Classification: Decision Boundaries
Lesson, slides, and applied problem sets.
View SlidesLesson
Classification: Decision Boundaries
Why this module exists
Classification is predicting categories: spam or not spam, which digit, what disease. It's one of the most common ML tasks. Understanding classification means understanding decision boundaries, probability outputs, and how models separate classes.
1) Classification vs regression
Regression: Predict continuous values (price, temperature) Classification: Predict discrete categories (spam, cat/dog, digit 0-9)
Classification can be:
- Binary: Two classes (yes/no, positive/negative)
- Multi-class: Many classes (digit recognition: 0-9)
- Multi-label: Multiple labels per sample (tags on a photo)
2) The decision boundary
A classifier learns a boundary that separates classes in feature space.
Class B
|
x x | o o o
x x x | o o
x x | o o
---------+----------
Class A
The boundary can be:
- Linear: A straight line (or hyperplane in higher dimensions)
- Non-linear: Curves, complex shapes
3) Linear classifiers
A linear classifier uses a weighted sum of features:
score = w0 + w1*x1 + w2*x2 + ... + wn*xn
= w · x + b # dot product + bias
Decision rule:
- If score > 0: predict class 1
- If score ≤ 0: predict class 0
The weights define the decision boundary orientation.
4) From scores to probabilities
Raw scores are hard to interpret.
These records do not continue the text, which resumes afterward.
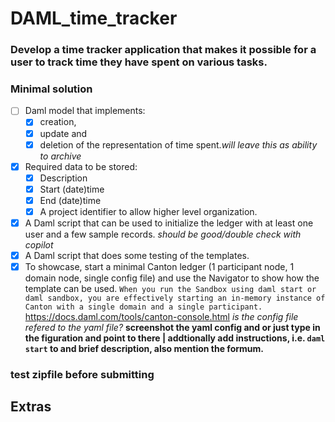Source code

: # DAML_time_tracker

### Develop a time tracker application that makes it possible for a user to track time they have spent on various tasks.
 
### Minimal solution

- [ ] Daml model that implements:
    - [x] creation,
    - [x] update and
    - [x] deletion of the representation of time spent.*will leave this as ability to archive*
         
- [x] Required data to be stored:
    - [x] Description
    - [x] Start (date)time
    - [x] End (date)time
    - [x] A project identifier to allow higher level organization.
      
- [x] A Daml script that can be used to initialize the ledger with at least one user and a few sample records. *should be good/double check with copilot*
- [x] A Daml script that does some testing of the templates.
- [x] To showcase, start a minimal Canton ledger (1 participant node, 1 domain node, single config file) and use the Navigator to show how the template can be used.
`When you run the Sandbox using daml start or daml sandbox, you are effectively starting an in-memory instance of Canton with a single domain and a single participant.`
https://docs.daml.com/tools/canton-console.html *is the config file refered to the yaml file?* **screenshot the yaml config and or just type in the figuration and point to there |
addtionally add instructions, i.e. `daml start` to and brief description, also mention the formum.**

### test zipfile before submitting

## Extras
We convert to probabilities.
Sigmoid function (for binary classification):
def sigmoid(z):
return 1 / (1 + exp(-z))
# Properties:
# sigmoid(0) = 0.5
# sigmoid(large positive) → 1
# sigmoid(large negative) → 0
Output is P(class=1 | features).
5) Logistic regression
Despite the name, it's a classification algorithm:
def logistic_regression_predict(x, w, b):
z = dot(w, x) + b
prob = sigmoid(z)
return prob # P(class=1)
Training minimizes binary cross-entropy:
L = -[y log(p) + (1-y) log(1-p)]
Gradient update:
∂L/∂w = (p - y) × x
w = w - lr × (p - y) × x
6) Multi-class classification
For K classes, predict a probability distribution:
scores = [w0·x, w1·x, ..., wK·x] # one score per class
probs = softmax(scores) # sum to 1
prediction = argmax(probs) # class with highest prob
Softmax:
def softmax(scores):
exp_scores = [exp(s) for s in scores]
total = sum(exp_scores)
return [e / total for e in exp_scores]
7) Cross-entropy loss for multi-class
def cross_entropy(y_true, probs):
# y_true is the correct class index
return -log(probs[y_true])
This encourages high probability on the correct class.
Over a batch:
L = -(1/n) Σ log(p[y_true_i])
8) One-vs-all (OvA) classification
Another approach for multi-class: train K binary classifiers.
- Classifier 1: class 0 vs rest
- Classifier 2: class 1 vs rest
- ...
- Classifier K: class K-1 vs rest
At prediction, use the classifier with highest confidence.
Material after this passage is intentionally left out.